Entries provided below:
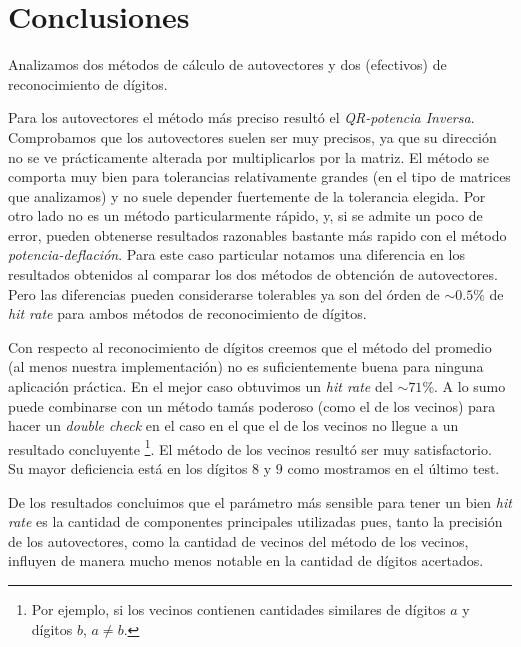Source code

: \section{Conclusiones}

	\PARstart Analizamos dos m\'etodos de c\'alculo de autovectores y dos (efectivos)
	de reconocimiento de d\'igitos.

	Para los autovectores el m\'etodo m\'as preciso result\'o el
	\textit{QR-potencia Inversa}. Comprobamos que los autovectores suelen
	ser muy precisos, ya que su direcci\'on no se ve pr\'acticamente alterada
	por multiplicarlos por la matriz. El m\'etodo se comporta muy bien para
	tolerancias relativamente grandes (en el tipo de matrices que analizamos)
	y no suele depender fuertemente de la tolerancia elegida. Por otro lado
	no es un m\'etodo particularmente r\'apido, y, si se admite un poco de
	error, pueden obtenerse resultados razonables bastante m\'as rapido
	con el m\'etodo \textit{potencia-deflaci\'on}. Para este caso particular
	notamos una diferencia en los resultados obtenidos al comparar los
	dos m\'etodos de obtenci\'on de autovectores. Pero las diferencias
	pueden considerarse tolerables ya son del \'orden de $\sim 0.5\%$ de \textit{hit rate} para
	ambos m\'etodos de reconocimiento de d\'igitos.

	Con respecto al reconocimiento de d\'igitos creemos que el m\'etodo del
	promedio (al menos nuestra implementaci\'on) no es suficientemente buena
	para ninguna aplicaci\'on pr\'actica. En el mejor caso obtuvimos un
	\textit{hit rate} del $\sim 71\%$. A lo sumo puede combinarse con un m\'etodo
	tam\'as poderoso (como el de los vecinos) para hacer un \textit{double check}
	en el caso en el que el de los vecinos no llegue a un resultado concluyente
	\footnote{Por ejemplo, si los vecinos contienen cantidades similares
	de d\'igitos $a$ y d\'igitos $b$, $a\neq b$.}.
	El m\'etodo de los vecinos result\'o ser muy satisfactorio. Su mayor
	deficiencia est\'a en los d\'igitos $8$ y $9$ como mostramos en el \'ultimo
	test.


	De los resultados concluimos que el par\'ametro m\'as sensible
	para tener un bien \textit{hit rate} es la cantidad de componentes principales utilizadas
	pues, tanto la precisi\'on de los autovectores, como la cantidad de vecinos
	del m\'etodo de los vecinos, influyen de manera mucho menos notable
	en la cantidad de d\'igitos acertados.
End of Entries provided.
Entries provided below:
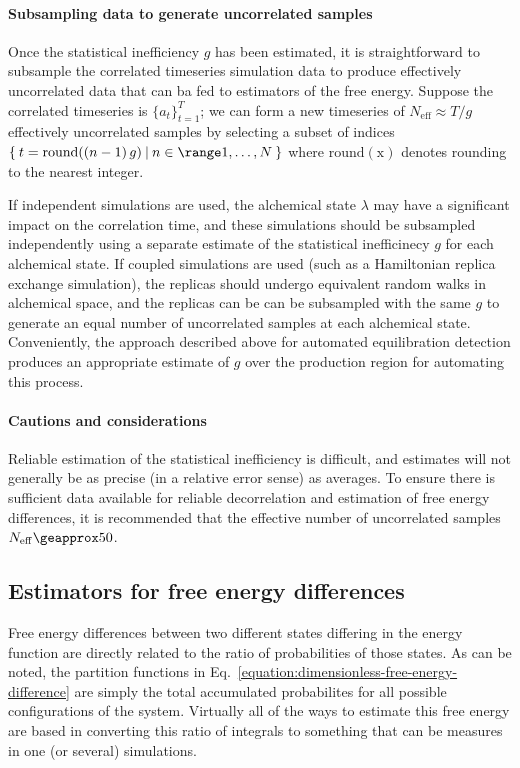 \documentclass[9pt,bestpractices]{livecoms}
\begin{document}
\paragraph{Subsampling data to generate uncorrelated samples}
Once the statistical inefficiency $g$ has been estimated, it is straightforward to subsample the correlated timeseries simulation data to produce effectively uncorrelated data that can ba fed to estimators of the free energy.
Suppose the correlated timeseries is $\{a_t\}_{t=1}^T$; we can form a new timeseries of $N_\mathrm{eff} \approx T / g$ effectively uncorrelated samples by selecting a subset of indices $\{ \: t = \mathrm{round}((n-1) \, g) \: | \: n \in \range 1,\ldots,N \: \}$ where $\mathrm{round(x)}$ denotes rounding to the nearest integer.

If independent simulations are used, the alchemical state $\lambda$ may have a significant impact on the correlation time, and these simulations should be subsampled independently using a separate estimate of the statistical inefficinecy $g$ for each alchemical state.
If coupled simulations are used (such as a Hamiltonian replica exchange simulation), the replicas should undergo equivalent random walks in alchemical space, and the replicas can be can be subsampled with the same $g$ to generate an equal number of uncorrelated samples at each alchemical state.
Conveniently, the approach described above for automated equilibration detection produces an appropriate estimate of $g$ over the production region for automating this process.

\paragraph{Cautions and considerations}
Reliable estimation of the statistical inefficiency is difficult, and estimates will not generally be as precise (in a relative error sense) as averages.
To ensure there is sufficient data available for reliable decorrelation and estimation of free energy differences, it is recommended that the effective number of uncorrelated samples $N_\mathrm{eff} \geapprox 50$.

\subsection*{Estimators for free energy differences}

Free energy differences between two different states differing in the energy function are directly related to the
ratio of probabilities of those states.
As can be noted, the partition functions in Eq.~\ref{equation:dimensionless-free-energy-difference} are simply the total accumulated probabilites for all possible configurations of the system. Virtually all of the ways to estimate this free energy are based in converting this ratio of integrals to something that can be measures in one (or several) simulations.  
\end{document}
End of Entries provided.
Task directions: Send back an exact copy of only the lines from the line with "para ninguna aplicaci\'on" up to and including the line with "El m\'etodo de los vecinos result\'o" in the data above.

Written reply:
	para ninguna aplicaci\'on pr\'actica. En el mejor caso obtuvimos un
	\textit{hit rate} del $\sim 71\%$. A lo sumo puede combinarse con un m\'etodo
	tam\'as poderoso (como el de los vecinos) para hacer un \textit{double check}
	en el caso en el que el de los vecinos no llegue a un resultado concluyente
	\footnote{Por ejemplo, si los vecinos contienen cantidades similares
	de d\'igitos $a$ y d\'igitos $b$, $a\neq b$.}.
	El m\'etodo de los vecinos result\'o ser muy satisfactorio. Su mayor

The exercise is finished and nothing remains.